Machine Learning approach

Improvement of algorithms to make them adjust to newly created document layouts is a complex, costly and time-consuming task. Machine learning with its self-learning abilities can continuously improve itself and adjust to the changes quickly. Document structure recognition may be seen as an object detection problem which can be solved by ML.

ML-based solutions are able to estimate the relevance of the document’s elements, so the change of a few elements wouldn’t lead to drastic decrease of accuracy.

3. IDENTIFICATION OF NON-TEXT ELEMENTS

Optical character recognition, as seen from its name, is intended to detect letters, not other elements.

There are cases, when we need recognition of non-text elements, such as lines or geometrical objects.

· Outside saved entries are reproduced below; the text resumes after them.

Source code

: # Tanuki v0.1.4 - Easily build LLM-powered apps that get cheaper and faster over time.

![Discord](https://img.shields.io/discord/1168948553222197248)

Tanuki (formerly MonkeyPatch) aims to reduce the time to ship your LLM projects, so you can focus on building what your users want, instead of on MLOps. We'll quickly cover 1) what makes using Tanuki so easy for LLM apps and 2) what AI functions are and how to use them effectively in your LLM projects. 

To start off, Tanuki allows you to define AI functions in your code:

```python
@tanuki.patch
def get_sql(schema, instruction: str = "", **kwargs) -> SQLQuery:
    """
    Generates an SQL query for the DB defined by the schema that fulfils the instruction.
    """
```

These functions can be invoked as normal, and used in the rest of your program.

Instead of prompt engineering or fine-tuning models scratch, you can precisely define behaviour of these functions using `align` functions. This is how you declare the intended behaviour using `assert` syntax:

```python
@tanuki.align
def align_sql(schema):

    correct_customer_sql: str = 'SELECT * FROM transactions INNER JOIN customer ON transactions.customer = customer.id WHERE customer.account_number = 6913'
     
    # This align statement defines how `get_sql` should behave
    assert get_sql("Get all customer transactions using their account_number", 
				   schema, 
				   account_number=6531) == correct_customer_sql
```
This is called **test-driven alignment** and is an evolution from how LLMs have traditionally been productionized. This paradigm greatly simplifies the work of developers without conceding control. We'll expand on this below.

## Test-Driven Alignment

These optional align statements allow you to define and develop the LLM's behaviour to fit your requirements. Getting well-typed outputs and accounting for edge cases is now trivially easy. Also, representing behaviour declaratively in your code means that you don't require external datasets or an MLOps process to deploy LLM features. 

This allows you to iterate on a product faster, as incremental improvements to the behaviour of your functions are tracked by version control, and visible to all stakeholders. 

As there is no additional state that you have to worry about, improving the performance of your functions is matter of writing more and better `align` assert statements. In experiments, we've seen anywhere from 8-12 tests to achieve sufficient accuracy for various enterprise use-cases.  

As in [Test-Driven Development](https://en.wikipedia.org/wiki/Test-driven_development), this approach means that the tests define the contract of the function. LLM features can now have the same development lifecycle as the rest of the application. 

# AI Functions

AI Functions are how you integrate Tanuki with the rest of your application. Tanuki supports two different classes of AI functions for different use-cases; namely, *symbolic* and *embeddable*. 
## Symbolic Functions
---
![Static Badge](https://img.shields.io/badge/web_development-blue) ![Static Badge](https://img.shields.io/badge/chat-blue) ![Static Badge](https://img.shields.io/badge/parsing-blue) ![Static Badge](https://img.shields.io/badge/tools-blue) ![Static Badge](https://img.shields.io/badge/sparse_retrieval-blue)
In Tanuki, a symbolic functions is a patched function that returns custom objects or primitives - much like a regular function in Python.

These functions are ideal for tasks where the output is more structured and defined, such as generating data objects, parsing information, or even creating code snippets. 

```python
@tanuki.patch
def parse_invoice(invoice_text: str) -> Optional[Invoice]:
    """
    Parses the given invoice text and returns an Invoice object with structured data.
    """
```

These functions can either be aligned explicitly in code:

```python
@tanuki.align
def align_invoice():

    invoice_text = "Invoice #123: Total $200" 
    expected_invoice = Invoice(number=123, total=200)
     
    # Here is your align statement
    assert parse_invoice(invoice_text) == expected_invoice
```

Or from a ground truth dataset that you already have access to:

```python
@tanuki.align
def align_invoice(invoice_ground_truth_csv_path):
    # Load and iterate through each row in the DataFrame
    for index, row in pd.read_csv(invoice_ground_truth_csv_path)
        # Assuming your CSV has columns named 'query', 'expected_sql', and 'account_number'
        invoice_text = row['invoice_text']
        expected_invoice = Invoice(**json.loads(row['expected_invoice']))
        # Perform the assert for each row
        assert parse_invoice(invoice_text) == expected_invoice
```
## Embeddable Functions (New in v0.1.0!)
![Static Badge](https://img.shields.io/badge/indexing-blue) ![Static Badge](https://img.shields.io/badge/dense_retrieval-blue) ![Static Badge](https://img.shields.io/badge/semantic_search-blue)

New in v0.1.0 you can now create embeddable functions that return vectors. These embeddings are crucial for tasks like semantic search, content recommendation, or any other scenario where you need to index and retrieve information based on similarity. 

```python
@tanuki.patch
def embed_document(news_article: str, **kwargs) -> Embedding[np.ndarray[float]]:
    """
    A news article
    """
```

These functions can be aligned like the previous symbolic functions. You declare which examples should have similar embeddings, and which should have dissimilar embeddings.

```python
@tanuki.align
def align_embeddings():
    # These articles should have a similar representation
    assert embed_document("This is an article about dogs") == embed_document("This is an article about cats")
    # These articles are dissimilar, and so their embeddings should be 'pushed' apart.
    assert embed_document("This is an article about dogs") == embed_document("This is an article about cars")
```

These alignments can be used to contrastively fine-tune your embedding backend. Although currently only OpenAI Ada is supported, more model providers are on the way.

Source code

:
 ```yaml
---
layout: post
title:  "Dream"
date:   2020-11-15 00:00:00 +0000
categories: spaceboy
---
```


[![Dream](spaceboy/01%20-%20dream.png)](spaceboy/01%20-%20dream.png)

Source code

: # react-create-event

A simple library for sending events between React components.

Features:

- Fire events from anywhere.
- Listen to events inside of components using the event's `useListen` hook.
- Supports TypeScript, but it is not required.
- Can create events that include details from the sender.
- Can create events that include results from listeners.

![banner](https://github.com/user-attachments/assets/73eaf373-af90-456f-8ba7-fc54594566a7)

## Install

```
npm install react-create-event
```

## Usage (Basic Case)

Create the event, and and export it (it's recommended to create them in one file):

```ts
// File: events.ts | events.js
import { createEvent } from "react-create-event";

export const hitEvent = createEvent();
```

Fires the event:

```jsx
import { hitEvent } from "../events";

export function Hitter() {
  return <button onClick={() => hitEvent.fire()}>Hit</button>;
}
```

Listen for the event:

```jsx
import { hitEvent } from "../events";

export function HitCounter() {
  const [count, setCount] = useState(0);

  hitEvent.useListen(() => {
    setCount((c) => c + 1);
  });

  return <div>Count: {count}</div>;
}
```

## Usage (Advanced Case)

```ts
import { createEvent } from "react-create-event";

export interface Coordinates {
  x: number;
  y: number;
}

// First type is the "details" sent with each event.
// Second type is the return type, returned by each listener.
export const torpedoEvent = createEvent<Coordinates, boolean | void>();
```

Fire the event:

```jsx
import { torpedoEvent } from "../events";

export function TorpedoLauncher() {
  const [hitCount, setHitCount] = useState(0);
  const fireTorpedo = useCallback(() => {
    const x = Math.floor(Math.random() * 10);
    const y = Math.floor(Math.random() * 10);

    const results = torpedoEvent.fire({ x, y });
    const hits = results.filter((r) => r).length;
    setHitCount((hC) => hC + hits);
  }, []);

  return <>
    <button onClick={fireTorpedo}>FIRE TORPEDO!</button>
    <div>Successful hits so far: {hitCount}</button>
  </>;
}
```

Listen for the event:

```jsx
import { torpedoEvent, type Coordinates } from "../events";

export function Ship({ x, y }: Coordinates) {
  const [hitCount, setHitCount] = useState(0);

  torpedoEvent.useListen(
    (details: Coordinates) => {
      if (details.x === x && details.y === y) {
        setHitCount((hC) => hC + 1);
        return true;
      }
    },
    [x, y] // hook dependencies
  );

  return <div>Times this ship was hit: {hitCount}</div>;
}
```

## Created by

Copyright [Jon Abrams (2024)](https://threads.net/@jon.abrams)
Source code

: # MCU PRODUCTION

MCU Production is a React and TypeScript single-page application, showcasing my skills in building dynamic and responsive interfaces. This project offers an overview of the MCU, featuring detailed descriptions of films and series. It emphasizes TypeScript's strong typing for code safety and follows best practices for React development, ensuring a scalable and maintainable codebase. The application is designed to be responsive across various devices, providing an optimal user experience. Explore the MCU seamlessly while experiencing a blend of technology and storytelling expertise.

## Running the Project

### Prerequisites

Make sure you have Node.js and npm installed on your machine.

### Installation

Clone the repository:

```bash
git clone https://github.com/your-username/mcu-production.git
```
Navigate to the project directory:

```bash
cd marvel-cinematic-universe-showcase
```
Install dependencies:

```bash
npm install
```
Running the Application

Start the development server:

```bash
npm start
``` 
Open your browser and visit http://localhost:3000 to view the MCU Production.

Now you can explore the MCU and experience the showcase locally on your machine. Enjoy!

There are different types of pipes on the blueprint below. So, the ML-based recognition software can detect and differentiate from each type of pipelines.

WHAT CAN YOU DIGITIZE?

Machine learning enabled OCR technology allows you to digitize

Forms – legal forms, government procedures, etc.
ID cards – driver’s license, passport, etc.
Legal documents – tickets, bonds, etc.
Bank statements – invoices, account statements, cheques, etc.
P&ID – piping and instrumentation diagrams, etc.
And much more…

CONCLUSION:

Document digitization is an inevitable fate of papers – sooner or later they all will become digitized. Modern technologies have the power to alleviate this process and empower people to be more flexible over the process of document handling.